**Your task:** Copy out again, unchanged, the listing below from the line that has "- ✅ Adicionar novos contatos" through the line that has "## 🙋‍♂️ Sobre Mim".

**Material provided:**

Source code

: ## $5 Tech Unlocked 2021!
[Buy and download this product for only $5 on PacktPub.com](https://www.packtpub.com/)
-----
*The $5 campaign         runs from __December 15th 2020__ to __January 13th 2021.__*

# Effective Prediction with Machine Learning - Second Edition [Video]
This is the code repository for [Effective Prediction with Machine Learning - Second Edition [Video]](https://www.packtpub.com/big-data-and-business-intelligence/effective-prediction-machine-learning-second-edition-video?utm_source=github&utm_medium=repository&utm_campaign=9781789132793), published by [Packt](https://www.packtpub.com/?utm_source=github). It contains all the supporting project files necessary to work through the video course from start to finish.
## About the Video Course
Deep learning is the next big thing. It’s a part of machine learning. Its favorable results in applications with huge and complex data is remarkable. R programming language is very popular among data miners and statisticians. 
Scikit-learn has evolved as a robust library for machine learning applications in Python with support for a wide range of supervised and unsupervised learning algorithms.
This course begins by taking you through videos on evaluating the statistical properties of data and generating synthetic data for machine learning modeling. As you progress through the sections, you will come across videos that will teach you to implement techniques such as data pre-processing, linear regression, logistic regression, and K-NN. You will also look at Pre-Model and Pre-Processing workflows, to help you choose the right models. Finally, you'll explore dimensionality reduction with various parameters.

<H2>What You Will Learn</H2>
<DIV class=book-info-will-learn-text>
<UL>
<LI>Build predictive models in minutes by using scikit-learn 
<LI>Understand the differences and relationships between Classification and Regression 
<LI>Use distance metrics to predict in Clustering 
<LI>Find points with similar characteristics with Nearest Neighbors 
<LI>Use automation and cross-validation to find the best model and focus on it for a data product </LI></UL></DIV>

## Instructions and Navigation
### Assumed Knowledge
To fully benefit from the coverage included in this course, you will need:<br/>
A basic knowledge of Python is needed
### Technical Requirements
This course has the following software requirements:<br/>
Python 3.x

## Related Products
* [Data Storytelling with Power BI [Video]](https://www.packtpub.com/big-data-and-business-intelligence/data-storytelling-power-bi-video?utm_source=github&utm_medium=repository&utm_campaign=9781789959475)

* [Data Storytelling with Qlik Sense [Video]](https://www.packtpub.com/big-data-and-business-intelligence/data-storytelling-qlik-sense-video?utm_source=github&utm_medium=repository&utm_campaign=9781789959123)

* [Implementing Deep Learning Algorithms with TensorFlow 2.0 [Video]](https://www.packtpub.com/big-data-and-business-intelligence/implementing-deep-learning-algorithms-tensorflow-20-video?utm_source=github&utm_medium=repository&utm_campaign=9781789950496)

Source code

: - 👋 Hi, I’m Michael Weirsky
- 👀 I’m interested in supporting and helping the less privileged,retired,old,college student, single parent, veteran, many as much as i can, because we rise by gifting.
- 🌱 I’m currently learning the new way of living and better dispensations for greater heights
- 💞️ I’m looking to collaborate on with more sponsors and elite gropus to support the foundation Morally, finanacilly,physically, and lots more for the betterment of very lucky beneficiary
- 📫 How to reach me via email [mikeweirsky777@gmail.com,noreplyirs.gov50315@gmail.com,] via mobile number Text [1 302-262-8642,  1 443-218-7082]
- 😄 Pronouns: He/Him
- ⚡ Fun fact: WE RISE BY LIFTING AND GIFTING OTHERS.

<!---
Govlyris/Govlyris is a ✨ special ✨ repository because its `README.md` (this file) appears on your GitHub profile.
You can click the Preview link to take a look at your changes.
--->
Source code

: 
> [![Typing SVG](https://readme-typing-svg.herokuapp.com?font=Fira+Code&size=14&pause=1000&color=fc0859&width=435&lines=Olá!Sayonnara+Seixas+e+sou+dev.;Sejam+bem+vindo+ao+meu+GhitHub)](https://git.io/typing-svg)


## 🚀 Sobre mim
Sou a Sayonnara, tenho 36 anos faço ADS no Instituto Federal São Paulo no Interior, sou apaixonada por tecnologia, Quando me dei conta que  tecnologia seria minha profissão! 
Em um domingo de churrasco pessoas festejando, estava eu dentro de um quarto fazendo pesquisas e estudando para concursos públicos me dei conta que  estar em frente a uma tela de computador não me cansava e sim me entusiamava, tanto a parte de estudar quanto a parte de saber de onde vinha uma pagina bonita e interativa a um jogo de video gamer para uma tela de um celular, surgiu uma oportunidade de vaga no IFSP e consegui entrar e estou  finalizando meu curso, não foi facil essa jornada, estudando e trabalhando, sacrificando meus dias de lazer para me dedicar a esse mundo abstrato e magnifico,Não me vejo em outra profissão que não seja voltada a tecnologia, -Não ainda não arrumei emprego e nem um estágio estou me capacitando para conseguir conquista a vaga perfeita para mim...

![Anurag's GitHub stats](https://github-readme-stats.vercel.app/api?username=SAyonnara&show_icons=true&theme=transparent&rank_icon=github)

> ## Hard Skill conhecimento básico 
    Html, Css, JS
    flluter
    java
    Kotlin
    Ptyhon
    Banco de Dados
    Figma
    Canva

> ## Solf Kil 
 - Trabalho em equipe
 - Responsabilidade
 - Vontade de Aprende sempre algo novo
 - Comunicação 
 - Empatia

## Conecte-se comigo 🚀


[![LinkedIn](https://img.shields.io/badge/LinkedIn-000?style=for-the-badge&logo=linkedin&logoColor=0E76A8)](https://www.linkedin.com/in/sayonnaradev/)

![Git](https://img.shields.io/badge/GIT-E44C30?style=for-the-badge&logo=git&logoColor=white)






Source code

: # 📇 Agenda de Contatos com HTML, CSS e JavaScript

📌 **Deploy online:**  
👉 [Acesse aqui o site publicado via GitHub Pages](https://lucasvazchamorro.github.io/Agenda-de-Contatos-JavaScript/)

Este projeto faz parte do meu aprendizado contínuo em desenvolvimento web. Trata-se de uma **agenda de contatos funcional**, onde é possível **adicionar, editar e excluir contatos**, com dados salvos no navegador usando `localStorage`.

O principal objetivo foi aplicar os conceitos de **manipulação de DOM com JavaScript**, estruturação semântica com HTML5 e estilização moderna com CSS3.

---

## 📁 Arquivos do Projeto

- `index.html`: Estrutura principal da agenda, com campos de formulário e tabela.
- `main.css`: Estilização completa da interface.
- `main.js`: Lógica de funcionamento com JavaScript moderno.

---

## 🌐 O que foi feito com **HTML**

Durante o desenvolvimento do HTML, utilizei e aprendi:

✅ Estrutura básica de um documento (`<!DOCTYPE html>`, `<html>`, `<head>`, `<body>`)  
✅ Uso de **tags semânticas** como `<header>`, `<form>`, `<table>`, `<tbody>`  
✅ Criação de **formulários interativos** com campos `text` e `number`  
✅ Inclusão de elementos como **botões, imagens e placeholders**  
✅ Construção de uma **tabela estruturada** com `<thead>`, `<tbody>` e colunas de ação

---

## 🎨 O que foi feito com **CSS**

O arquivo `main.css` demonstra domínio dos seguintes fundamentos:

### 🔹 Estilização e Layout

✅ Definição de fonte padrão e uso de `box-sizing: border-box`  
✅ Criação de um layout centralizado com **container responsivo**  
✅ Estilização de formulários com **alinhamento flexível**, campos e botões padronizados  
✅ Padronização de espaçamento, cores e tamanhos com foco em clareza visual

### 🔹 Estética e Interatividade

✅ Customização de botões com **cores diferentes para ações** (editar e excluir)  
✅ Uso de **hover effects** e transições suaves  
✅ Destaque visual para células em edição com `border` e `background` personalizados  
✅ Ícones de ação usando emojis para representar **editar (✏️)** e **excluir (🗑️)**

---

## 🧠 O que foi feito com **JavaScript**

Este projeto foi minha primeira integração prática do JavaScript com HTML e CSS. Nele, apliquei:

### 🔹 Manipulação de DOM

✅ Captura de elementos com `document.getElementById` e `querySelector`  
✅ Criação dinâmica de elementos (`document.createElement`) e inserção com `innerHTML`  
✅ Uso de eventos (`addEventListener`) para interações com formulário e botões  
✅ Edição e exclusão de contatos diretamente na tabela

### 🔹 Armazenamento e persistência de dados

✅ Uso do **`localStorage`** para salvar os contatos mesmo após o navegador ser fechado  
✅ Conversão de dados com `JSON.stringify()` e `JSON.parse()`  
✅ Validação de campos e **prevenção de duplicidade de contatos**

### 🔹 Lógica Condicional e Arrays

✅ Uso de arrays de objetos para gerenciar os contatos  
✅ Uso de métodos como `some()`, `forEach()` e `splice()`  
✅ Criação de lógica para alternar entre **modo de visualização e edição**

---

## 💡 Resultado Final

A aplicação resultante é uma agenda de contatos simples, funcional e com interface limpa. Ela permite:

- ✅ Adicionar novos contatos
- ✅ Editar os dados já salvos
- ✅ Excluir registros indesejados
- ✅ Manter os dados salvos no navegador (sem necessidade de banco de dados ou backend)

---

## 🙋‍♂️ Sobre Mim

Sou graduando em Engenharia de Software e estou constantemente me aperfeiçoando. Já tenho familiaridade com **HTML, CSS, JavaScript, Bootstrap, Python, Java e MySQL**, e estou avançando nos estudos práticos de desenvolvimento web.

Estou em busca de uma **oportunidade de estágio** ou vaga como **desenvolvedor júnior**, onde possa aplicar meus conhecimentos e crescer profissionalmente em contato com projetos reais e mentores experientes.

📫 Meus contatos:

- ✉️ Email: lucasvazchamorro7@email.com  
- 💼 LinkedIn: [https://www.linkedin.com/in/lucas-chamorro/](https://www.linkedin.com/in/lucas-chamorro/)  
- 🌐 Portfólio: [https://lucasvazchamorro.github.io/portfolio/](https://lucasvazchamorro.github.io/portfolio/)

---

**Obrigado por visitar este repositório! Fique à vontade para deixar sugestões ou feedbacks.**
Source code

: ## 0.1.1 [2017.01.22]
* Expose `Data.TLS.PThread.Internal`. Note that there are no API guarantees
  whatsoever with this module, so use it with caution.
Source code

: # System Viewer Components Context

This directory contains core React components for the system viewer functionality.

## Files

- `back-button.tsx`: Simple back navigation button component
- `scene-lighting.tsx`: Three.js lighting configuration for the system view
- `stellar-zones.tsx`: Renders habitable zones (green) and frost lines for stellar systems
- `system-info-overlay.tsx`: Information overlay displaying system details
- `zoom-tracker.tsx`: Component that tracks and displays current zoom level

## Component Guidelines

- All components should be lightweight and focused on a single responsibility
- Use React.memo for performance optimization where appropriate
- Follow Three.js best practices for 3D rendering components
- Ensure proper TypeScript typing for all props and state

**Expected answer:**
- ✅ Adicionar novos contatos
- ✅ Editar os dados já salvos
- ✅ Excluir registros indesejados
- ✅ Manter os dados salvos no navegador (sem necessidade de banco de dados ou backend)

---

## 🙋‍♂️ Sobre Mim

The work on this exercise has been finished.